### WHAT IS BEING ASKED
The answer must be every line of the records below that contains the word "Pages", copied out.

### EXERCISE MATERIAL
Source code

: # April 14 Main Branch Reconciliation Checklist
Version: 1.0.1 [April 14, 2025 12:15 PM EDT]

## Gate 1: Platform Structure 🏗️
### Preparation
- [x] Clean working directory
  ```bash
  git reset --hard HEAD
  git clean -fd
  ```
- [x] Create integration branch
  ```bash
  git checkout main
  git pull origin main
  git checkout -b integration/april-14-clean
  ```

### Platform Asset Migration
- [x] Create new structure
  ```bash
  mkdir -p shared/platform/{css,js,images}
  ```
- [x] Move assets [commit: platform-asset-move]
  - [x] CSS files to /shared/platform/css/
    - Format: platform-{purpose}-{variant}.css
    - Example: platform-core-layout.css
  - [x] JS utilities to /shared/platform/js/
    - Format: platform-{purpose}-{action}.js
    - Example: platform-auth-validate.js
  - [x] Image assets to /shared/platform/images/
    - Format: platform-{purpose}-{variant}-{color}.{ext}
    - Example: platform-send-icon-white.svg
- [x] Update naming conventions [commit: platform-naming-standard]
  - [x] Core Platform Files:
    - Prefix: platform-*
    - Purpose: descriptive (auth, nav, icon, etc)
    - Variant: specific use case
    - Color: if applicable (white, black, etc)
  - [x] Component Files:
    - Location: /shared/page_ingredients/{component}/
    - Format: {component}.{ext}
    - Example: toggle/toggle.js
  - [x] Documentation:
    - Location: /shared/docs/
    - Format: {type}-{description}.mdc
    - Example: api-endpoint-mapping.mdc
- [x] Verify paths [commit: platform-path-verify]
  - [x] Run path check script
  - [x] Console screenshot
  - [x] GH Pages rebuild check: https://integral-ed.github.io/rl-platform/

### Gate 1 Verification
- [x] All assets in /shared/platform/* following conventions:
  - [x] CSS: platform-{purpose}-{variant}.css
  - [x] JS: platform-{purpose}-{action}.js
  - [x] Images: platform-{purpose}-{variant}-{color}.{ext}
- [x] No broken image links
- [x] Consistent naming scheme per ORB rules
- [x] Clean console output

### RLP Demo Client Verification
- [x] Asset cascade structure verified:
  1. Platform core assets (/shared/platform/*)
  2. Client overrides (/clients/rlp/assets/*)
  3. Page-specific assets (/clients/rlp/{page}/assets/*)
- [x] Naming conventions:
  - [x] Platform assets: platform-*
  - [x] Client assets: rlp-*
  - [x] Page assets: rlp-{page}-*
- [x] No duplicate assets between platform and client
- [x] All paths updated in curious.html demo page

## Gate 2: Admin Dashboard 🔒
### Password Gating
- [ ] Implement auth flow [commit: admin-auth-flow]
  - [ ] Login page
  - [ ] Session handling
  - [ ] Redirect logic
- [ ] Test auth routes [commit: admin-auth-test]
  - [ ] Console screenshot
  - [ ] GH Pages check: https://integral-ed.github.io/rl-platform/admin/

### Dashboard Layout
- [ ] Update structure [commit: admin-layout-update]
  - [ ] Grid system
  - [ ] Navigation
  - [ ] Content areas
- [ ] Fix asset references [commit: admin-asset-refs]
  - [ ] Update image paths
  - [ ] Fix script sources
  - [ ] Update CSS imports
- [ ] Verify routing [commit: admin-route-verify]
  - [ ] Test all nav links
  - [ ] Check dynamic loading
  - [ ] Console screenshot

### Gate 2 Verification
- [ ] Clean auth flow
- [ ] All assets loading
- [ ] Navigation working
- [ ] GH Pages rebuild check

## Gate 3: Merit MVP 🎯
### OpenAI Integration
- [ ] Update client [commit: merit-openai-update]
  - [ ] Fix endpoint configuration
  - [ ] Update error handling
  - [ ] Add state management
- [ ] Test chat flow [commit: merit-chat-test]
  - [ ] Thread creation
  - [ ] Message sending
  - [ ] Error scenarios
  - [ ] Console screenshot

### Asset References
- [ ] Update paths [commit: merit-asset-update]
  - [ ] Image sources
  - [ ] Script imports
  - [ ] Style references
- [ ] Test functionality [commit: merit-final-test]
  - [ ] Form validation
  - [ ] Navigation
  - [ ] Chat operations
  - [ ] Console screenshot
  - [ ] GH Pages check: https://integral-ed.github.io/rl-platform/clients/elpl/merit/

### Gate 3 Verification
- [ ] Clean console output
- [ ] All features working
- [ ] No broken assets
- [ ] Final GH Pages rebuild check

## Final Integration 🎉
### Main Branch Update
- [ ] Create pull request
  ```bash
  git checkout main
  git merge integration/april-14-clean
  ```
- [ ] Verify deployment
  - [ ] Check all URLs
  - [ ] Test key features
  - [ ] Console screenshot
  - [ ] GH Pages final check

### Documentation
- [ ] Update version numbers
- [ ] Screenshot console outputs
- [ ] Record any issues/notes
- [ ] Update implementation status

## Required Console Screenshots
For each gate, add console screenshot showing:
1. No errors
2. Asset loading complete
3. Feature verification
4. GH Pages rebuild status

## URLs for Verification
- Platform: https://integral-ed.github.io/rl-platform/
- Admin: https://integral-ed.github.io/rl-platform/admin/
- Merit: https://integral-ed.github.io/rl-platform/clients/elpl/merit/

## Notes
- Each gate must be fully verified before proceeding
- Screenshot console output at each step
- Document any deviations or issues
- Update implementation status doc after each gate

### RESULT
  - [x] GH Pages rebuild check: https://integral-ed.github.io/rl-platform/
  - [ ] GH Pages check: https://integral-ed.github.io/rl-platform/admin/
- [ ] GH Pages rebuild check
  - [ ] GH Pages check: https://integral-ed.github.io/rl-platform/clients/elpl/merit/
- [ ] Final GH Pages rebuild check
  - [ ] GH Pages final check
4. GH Pages rebuild status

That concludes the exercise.